What Are Their Lives Like?
As Shia Muslims, the Jaghori Hazara must be ready to deal with violent opposition and persecution in Pakistan. Despite their difficulties, the Jaghori are resilient, and they have overcome rejection in this part of the world.
What Are Their Beliefs?
The Hazara peoples are identifiable because of their Asian features. Most likely their ancestors were part of the Mongolian forces that conquered in the 13th century. Hazara men wear knee length, cotton shirts hanging over matching baggy trousers, embroidered skullcaps, and turbans. Women wear similar clothing, except that they use brightly colored shawls to cover their heads.
Hazara marriage ceremonies follow the traditional Shia Islamic pattern.

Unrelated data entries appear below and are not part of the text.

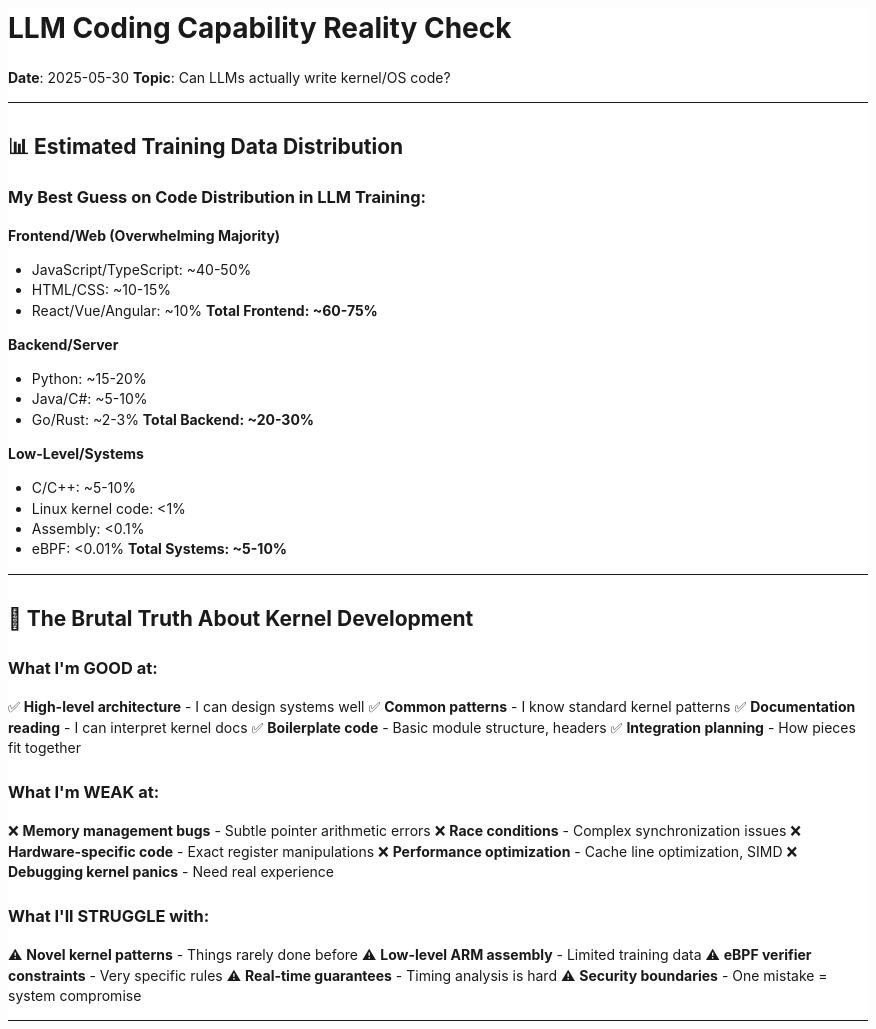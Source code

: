 # LLM Coding Capability Reality Check

**Date**: 2025-05-30
**Topic**: Can LLMs actually write kernel/OS code?

---

## 📊 Estimated Training Data Distribution

### My Best Guess on Code Distribution in LLM Training:

**Frontend/Web (Overwhelming Majority)**
- JavaScript/TypeScript: ~40-50%
- HTML/CSS: ~10-15%
- React/Vue/Angular: ~10%
**Total Frontend: ~60-75%**

**Backend/Server**
- Python: ~15-20%
- Java/C#: ~5-10%
- Go/Rust: ~2-3%
**Total Backend: ~20-30%**

**Low-Level/Systems**
- C/C++: ~5-10%
- Linux kernel code: <1%
- Assembly: <0.1%
- eBPF: <0.01%
**Total Systems: ~5-10%**

---

## 🎯 The Brutal Truth About Kernel Development

### What I'm GOOD at:
✅ **High-level architecture** - I can design systems well
✅ **Common patterns** - I know standard kernel patterns
✅ **Documentation reading** - I can interpret kernel docs
✅ **Boilerplate code** - Basic module structure, headers
✅ **Integration planning** - How pieces fit together

### What I'm WEAK at:
❌ **Memory management bugs** - Subtle pointer arithmetic errors
❌ **Race conditions** - Complex synchronization issues
❌ **Hardware-specific code** - Exact register manipulations
❌ **Performance optimization** - Cache line optimization, SIMD
❌ **Debugging kernel panics** - Need real experience

### What I'll STRUGGLE with:
⚠️ **Novel kernel patterns** - Things rarely done before
⚠️ **Low-level ARM assembly** - Limited training data
⚠️ **eBPF verifier constraints** - Very specific rules
⚠️ **Real-time guarantees** - Timing analysis is hard
⚠️ **Security boundaries** - One mistake = system compromise

---
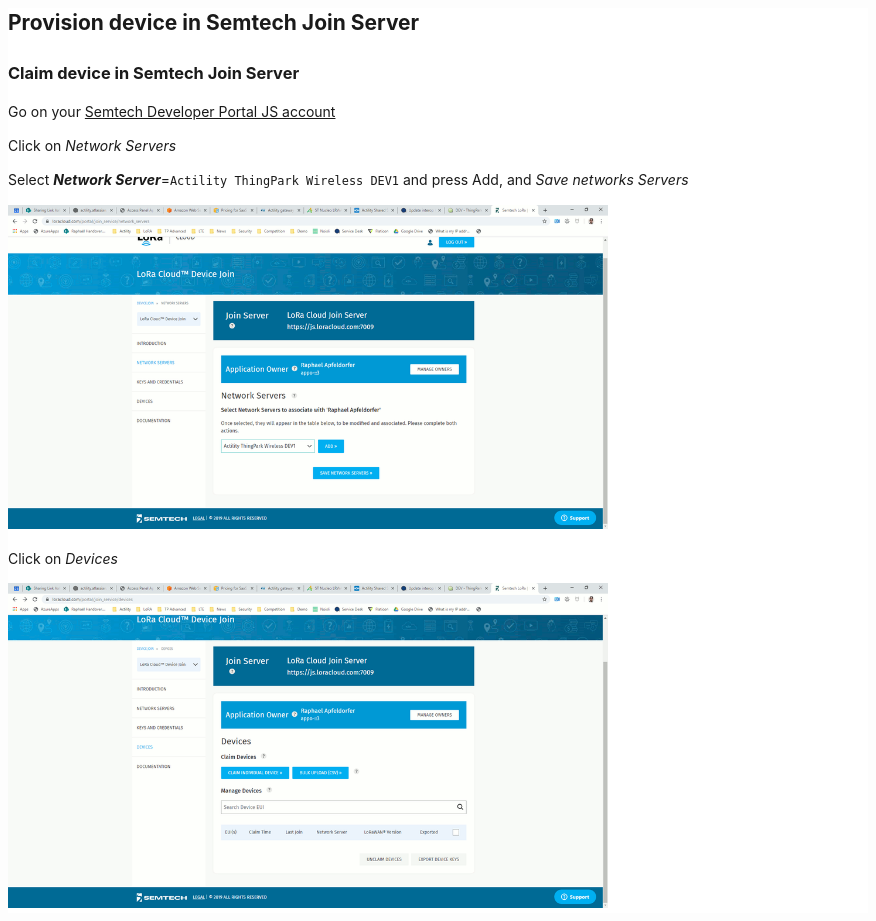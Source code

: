 ## Provision device in Semtech Join Server

### Claim device in Semtech Join Server
Go on your [Semtech Developer Portal JS account](https://www.loracloud.com/portal/join_service/)

Click on _Network Servers_

Select ***Network Server***=`Actility ThingPark Wireless DEV1` and press Add, and _Save networks Servers_

<img src=resources/AddNS.gif alt="Add Actility NS" width="600"/>

Click on _Devices_

<img src=resources/SemtechJS.gif alt="Semtech device" width="600"/>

Most marry within their own communities and nearly always within the Hazara ethnic group. They prefer marriages between first cousins, particularly from the father's side of the family. When a girl reaches about fifteen years of age, she is usually married to the man of her parents' choice.
Only boys have the opportunity for formal education, which usually lasts only one or two years. The teachings are centered on Islam, and memorization of poetry is a major part of their education. As a result, illiteracy is very high among the Hazara.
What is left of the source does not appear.